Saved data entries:
+---+

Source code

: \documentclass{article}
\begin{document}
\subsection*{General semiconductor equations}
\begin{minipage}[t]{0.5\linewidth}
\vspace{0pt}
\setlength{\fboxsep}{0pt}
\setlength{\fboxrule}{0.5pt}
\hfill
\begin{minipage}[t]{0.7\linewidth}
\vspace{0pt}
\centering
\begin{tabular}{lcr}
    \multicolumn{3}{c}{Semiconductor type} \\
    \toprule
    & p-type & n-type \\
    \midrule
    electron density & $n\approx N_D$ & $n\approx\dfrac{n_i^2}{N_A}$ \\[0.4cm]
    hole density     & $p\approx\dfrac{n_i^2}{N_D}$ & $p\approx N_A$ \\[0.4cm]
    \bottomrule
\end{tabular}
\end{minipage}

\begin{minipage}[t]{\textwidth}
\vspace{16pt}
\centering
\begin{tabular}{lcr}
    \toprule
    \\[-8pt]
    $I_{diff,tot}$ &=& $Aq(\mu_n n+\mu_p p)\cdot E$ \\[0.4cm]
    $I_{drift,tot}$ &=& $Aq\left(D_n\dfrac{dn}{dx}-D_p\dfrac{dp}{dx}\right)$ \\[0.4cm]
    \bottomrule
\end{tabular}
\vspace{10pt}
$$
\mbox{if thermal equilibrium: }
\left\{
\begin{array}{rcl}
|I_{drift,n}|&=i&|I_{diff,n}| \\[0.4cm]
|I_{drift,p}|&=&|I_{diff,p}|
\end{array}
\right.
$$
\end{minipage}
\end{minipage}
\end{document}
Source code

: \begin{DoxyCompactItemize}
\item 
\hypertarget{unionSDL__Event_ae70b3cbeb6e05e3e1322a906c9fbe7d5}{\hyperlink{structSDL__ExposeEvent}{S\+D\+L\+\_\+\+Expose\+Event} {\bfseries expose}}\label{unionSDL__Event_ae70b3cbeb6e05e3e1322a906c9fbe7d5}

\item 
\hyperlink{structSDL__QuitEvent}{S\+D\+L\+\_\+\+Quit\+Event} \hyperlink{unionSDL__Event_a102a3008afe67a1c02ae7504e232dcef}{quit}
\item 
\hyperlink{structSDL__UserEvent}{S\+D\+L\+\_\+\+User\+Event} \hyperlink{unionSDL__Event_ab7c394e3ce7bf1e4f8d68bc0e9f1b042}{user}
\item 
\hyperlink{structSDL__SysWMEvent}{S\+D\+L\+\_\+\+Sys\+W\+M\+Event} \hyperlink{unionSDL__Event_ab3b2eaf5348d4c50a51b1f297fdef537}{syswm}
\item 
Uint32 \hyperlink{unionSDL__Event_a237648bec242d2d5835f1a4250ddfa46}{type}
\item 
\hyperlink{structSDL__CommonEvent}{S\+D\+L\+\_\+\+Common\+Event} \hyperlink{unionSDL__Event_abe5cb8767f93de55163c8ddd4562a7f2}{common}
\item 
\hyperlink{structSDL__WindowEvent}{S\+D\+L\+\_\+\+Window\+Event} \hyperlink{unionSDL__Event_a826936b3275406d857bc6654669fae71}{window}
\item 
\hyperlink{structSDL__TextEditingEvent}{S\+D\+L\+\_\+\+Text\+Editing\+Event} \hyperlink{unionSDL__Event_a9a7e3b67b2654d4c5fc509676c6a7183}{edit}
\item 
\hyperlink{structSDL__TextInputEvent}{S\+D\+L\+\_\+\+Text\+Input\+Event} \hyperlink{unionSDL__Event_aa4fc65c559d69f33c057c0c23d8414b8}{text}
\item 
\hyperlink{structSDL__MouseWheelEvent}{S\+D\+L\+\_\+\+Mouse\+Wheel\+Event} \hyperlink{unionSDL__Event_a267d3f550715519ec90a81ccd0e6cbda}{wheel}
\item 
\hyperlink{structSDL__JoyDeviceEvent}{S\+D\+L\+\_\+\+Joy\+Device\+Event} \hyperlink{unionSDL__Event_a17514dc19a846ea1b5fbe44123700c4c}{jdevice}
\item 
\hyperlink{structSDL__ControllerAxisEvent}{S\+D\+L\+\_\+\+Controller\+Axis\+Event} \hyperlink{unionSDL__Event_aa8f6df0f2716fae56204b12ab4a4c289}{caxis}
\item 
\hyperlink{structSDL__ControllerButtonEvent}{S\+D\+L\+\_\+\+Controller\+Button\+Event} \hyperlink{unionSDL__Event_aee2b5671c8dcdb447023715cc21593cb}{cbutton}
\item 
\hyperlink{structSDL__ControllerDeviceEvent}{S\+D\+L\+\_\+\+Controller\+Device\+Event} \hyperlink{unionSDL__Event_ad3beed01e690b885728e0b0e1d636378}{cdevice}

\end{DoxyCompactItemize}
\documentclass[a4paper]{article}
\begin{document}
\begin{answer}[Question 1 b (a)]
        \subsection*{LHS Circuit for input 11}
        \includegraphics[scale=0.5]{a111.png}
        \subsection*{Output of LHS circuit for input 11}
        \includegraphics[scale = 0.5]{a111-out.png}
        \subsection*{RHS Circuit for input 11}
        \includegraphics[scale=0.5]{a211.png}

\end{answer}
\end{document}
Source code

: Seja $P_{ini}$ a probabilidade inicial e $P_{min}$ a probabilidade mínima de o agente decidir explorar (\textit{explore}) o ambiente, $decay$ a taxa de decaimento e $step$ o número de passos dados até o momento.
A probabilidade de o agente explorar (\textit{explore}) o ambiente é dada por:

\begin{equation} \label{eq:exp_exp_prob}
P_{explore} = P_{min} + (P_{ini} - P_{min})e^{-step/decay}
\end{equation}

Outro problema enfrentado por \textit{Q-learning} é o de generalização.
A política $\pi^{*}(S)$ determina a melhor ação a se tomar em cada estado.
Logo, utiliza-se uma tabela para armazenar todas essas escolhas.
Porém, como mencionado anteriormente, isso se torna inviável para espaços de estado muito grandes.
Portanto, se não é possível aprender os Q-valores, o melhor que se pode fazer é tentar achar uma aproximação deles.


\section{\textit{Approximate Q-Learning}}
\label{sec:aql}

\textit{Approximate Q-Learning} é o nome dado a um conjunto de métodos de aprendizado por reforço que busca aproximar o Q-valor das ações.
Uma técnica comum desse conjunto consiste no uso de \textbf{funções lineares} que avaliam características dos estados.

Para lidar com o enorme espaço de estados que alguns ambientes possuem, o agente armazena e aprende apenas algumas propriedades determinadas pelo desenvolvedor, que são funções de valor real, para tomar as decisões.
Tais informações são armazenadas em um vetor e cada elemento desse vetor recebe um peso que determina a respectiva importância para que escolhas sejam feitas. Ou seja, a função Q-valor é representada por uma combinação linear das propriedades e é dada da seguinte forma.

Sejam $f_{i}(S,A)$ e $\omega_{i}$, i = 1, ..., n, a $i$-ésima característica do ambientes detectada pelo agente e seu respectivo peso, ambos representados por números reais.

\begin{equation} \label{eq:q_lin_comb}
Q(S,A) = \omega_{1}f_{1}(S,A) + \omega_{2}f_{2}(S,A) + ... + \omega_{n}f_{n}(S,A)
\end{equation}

+---+

Using the records above, select and copy every line that has the word "left".

    $I_{drift,tot}$ &=& $Aq\left(D_n\dfrac{dn}{dx}-D_p\dfrac{dp}{dx}\right)$ \\[0.4cm]
\left\{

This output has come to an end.